How The Hunt For Single Ingredients Is Driving a New Wave of Skincare
The World Wide Web turned 30 earlier this year. When inventor Sir Tim Berners-Lee published his proposal for it back in 1989, he couldn’t have predicted that it would open the door to the most popular way to find the answer to just about any question. “I pick up my phone 100 times a day just to Google something,” says Colette Newberry, co-founder of The Inkey List, a U.K.-based skincare brand that launched last year with the goal of removing the smoke and mirrors from beauty marketing.
Providing access to information is what drove Newberry and co-founder Mark Curry—whose career paths crossed at U.K. pharmacy retailer Boots—to develop their 14-piece (and growing) collection of affordable and potent but pared-down products that feature high-quality hero ingredients like squalane and glycolic acid. Its simple packaging and straightforward names (dictionary-style phonetic pronunciation included) highlight the tried-and-true actives inside, rather than hiding them in a made-up product name, so consumers know exactly what they’re buying and what the ingredients can do for their skin. “You don’t need a degree to try our products,” says Newberry of how easily understood their branding is. The company’s website even prominently features a Google-inspired search bar on its home page where you can type in any query—and it doesn’t need to be specific to The Inkey List products.
“These simple formulations not only are easy to understand but also enable the user to know exactly what they are putting on their skin.”
Gone are the days when we could be swayed by rose-scented creams and stories of hope in a jar. Today, beauty consumers aren’t as loyal to brands; they’re a lot more curious—and very discerning. “As the demand for authenticity and radical transparency rises, single ingredient skincare is gaining mass appeal; these simple formulations not only are easy to understand but also enable the user to know exactly what they are putting on their skin,” says Theresa Yee, senior beauty editor at WGSN, who adds that vitamin C, retinol and hyaluronic acid rank high in online-search popularity. In other words, whereas traditional skincare—with ingredient-packed products purporting a host of benefits—has been equivalent to keeping multiple tabs open in your browser, the next wave of complexion fixers is all about living that streamlined single-tab life.
Driving this trend, says Yee, is the rise of curious, “skintelligent” millennials. “They are hyper-knowledgeable and more informed than ever before about skincare, and the wealth of information online means they can research ingredients and formulations before they buy.” The late Brandon Truaxe tapped into this new customer mindset when he launched The Ordinary, an ingredient-focused range at prices so low, consumers could test drive full-sized products rather than relying on Sephora VIB samples and beauty box subscriptions. Up until then, consumers had associated cheap prices with poor results, but Truaxe pulled back the curtain to reveal that blue-chip beauty brands were sometimes inflating prices to offset costs from big-budget ad campaigns and celebrity spokespeople at the expense of ingredient quality and percentages.

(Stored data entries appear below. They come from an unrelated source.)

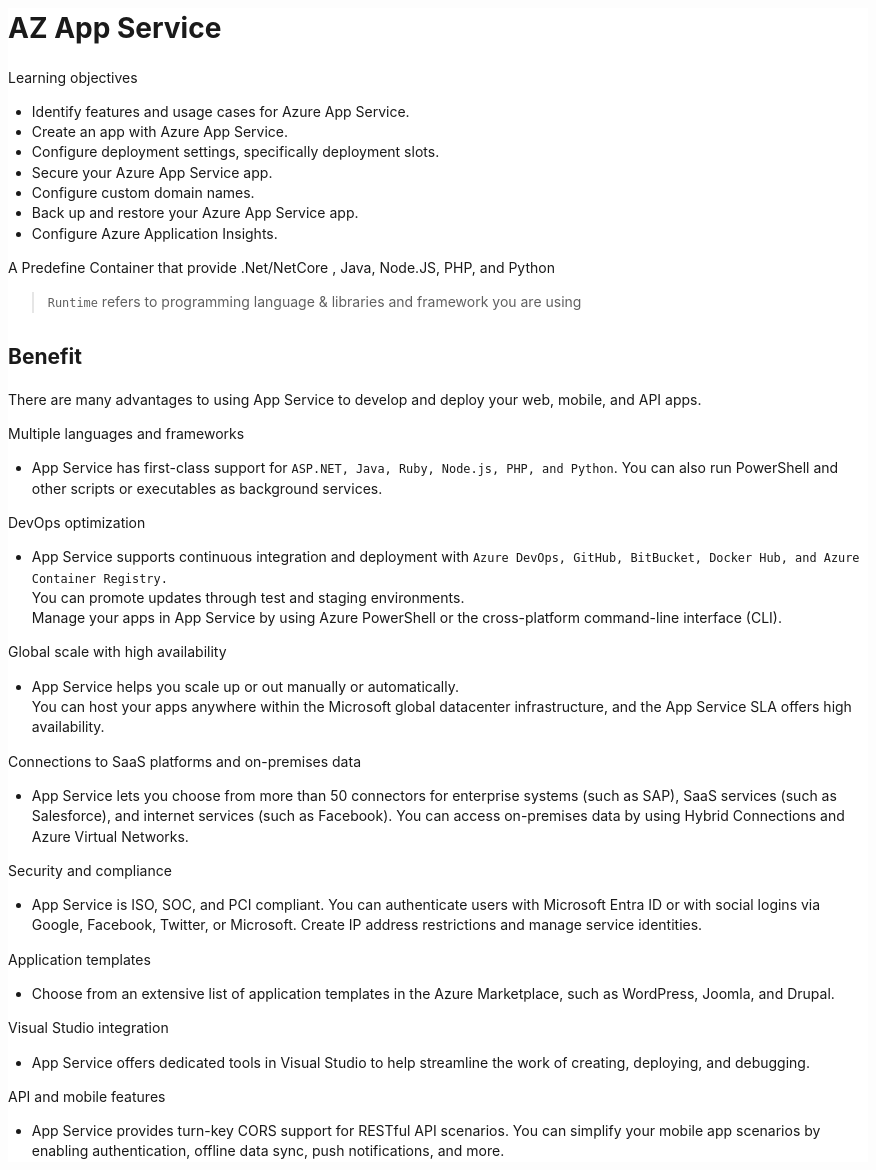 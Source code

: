 # AZ App Service

Learning objectives
- Identify features and usage cases for Azure App Service.
- Create an app with Azure App Service.
- Configure deployment settings, specifically deployment slots.
- Secure your Azure App Service app.
- Configure custom domain names.
- Back up and restore your Azure App Service app.
- Configure Azure Application Insights.

A Predefine Container that provide .Net/NetCore , Java, Node.JS, PHP, and Python  
> `Runtime` refers to programming language & libraries and framework you are using 

## Benefit

There are many advantages to using App Service to develop and deploy your web, mobile, and API apps.   

Multiple languages and frameworks	
- App Service has first-class support for `ASP.NET, Java, Ruby, Node.js, PHP, and Python`. You can also run PowerShell and other scripts or executables as background services.  

DevOps optimization	
- App Service supports continuous integration and deployment with `Azure DevOps, GitHub, BitBucket, Docker Hub, and Azure Container Registry.`  
You can promote updates through test and staging environments.  
Manage your apps in App Service by using Azure PowerShell or the cross-platform command-line interface (CLI).  

Global scale with high availability	 
- App Service helps you scale up or out manually or automatically.  
You can host your apps anywhere within the Microsoft global datacenter infrastructure, and the App Service SLA offers high availability.

Connections to SaaS platforms and on-premises data	
- App Service lets you choose from more than 50 connectors for enterprise systems (such as SAP), SaaS services (such as Salesforce), and internet services (such as Facebook). You can access on-premises data by using Hybrid Connections and Azure Virtual Networks.

Security and compliance	
- App Service is ISO, SOC, and PCI compliant. You can authenticate users with Microsoft Entra ID or with social logins via Google, Facebook, Twitter, or Microsoft. Create IP address restrictions and manage service identities.

Application templates	
- Choose from an extensive list of application templates in the Azure Marketplace, such as WordPress, Joomla, and Drupal.  

Visual Studio integration	
- App Service offers dedicated tools in Visual Studio to help streamline the work of creating, deploying, and debugging.  

API and mobile features	
- App Service provides turn-key CORS support for RESTful API scenarios. You can simplify your mobile app scenarios by enabling authentication, offline data sync, push notifications, and more.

The percentage of an active ingredient in a product is something consumers are also paying attention to, which is why some brands are calling that out on their packaging, too. “This is not drugstore-level vitamin C,” says Donna Regii, director of brand and retail strategy, North America, for This Works, of the brand’s new Morning Expert Vitamin C Power Mask. “It’s at this level and formulated in a way that’s going to deliver results. At the end of the day, we need to stand behind our name and [show that we] don’t sprinkle ingredients in.”

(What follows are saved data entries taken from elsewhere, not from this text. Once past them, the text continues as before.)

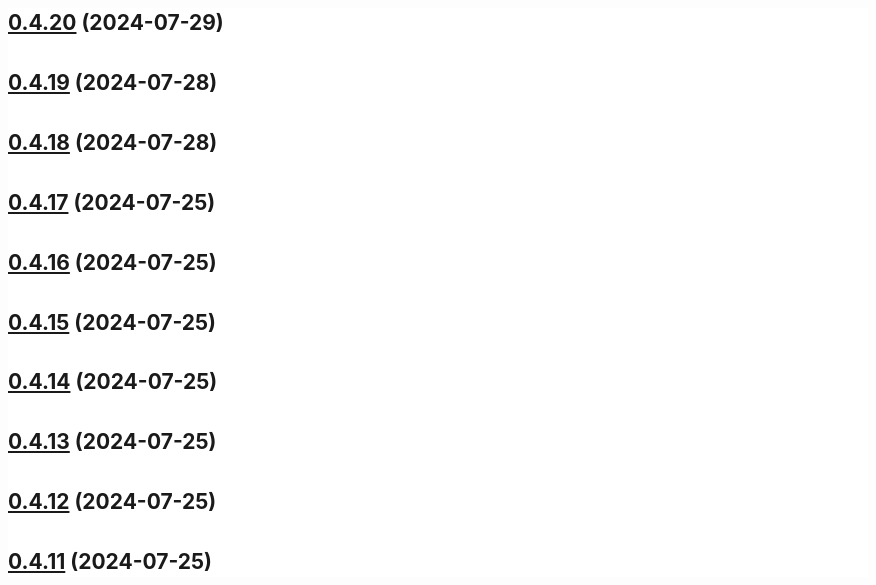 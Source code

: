 


## [0.4.20](https://github.com/jenesei-software/jenesei-kit-react/compare/v0.4.19...v0.4.20) (2024-07-29)




## [0.4.19](https://github.com/jenesei-software/jenesei-kit-react/compare/v0.4.18...v0.4.19) (2024-07-28)




## [0.4.18](https://github.com/jenesei-software/jenesei-kit-react/compare/v0.4.17...v0.4.18) (2024-07-28)




## [0.4.17](https://github.com/jenesei-software/jenesei-kit-react/compare/v0.4.16...v0.4.17) (2024-07-25)




## [0.4.16](https://github.com/jenesei-software/jenesei-kit-react/compare/v0.4.15...v0.4.16) (2024-07-25)




## [0.4.15](https://github.com/jenesei-software/jenesei-kit-react/compare/v0.4.14...v0.4.15) (2024-07-25)




## [0.4.14](https://github.com/jenesei-software/jenesei-kit-react/compare/v0.4.13...v0.4.14) (2024-07-25)




## [0.4.13](https://github.com/jenesei-software/jenesei-kit-react/compare/v0.4.12...v0.4.13) (2024-07-25)




## [0.4.12](https://github.com/jenesei-software/jenesei-kit-react/compare/v0.4.11...v0.4.12) (2024-07-25)




## [0.4.11](https://github.com/jenesei-software/jenesei-kit-react/compare/v0.4.10...v0.4.11) (2024-07-25)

In addition to vitamin C, retinol and hyaluronic acid, Canadians have been increasingly searching for ingredients like charcoal, aloe, avocado, coconut oil and collagen, says Shauna Gutoskie, partner lead, beauty, at Google Canada, adding that it has seen skincare ingredient searches grow by 22 per cent year over year. The top trending questions related to those ingredients are generally about quality. For instance, searches for “best vitamin C serum” have increased by 200 per cent. Gutoskie says that Canadian searches for natural skincare ingredients such as avocado are typically driven by a desire to understand the benefits, whereas searches for active ingredients like retinol are driven by a desire to understand the safety behind them. “In both cases, people are searching to understand the efficacy of those ingredients,” she says.

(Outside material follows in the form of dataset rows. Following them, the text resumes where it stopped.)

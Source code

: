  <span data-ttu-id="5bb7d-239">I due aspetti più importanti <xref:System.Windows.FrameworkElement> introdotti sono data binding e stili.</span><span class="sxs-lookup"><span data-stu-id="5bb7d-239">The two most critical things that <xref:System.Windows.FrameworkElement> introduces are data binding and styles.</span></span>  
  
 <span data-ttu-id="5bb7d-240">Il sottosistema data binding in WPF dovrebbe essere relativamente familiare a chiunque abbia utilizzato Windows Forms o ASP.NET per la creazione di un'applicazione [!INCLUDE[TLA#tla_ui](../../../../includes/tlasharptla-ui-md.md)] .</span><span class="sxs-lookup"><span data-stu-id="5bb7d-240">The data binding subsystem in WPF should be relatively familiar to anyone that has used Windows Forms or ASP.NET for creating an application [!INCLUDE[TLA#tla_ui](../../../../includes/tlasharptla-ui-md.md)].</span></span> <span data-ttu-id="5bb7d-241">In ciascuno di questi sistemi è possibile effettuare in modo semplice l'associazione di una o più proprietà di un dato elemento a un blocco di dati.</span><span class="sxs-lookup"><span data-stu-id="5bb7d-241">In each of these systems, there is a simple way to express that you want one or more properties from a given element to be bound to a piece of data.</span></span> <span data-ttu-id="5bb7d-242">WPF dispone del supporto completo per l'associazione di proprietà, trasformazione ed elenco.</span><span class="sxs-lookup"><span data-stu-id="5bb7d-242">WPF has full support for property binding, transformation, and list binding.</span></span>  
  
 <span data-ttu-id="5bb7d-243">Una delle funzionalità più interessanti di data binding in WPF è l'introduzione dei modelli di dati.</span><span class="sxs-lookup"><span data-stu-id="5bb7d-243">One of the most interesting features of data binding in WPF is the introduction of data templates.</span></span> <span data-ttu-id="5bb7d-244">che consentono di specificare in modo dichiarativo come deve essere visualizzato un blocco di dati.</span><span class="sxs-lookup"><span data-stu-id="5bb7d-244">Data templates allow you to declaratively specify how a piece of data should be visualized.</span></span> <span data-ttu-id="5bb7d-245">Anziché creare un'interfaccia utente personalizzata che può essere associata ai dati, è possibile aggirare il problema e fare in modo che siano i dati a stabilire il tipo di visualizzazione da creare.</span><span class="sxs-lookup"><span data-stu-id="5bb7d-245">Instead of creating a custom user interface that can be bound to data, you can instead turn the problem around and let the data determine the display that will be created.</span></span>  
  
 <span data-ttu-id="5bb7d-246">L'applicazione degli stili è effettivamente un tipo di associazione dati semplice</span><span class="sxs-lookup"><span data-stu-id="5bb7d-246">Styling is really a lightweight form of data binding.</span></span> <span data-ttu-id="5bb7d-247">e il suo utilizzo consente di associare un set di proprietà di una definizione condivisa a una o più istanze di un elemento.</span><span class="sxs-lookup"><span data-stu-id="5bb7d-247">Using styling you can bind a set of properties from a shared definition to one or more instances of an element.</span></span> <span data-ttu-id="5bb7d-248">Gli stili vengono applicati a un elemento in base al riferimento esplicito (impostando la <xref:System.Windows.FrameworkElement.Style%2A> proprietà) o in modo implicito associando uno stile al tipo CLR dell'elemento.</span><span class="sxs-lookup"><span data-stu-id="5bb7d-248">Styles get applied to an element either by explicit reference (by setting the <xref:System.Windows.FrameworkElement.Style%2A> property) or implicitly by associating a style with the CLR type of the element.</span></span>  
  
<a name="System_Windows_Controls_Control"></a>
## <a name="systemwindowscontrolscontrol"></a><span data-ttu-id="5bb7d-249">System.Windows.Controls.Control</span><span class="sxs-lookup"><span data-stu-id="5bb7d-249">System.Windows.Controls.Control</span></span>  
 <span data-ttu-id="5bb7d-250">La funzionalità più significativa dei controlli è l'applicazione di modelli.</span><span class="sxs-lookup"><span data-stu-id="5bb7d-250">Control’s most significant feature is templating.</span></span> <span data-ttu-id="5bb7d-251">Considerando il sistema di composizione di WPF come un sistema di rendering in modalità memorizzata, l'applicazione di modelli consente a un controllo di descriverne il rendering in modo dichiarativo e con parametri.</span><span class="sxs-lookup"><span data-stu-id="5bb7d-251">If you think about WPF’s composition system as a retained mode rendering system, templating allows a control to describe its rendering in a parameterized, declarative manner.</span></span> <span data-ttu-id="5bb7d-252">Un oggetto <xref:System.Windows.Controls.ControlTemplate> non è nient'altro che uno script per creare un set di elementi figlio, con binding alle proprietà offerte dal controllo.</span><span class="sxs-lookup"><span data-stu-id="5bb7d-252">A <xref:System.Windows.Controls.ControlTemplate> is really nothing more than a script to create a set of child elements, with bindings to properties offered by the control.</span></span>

And brands are paying attention, using this information to develop new products. In fact, it makes sense to think of Google as a modern-day focus group for beauty brands; what people are searching for and the questions they are asking give brands insight into what kinds of products they want. “We are the largest database of consumer intention that really exists, and brands are leveraging the information that we have available to help them inform their messaging for products and the types of products they’re creating and putting to market,” says Gutoskie.
Take L’Oréal Paris’s Revitalift 1.5% Pure Hyaluronic Acid serum, which soared in popularity shortly after hitting shelves earlier this year likely because of its often-Googled namesake. Though the brand places a greater value on what its “dermatologists and clinical experts believe are the best active ingredients” than what might be trending on Google, the ingredients that people are searching for aren’t overlooked, says Elisabeth Bouhadana, global scientific communications director at L’Oréal Paris. “We are living in an era when people are more and more interested in what really works, and it generates lots of conversation on the internet about these active ingredients.”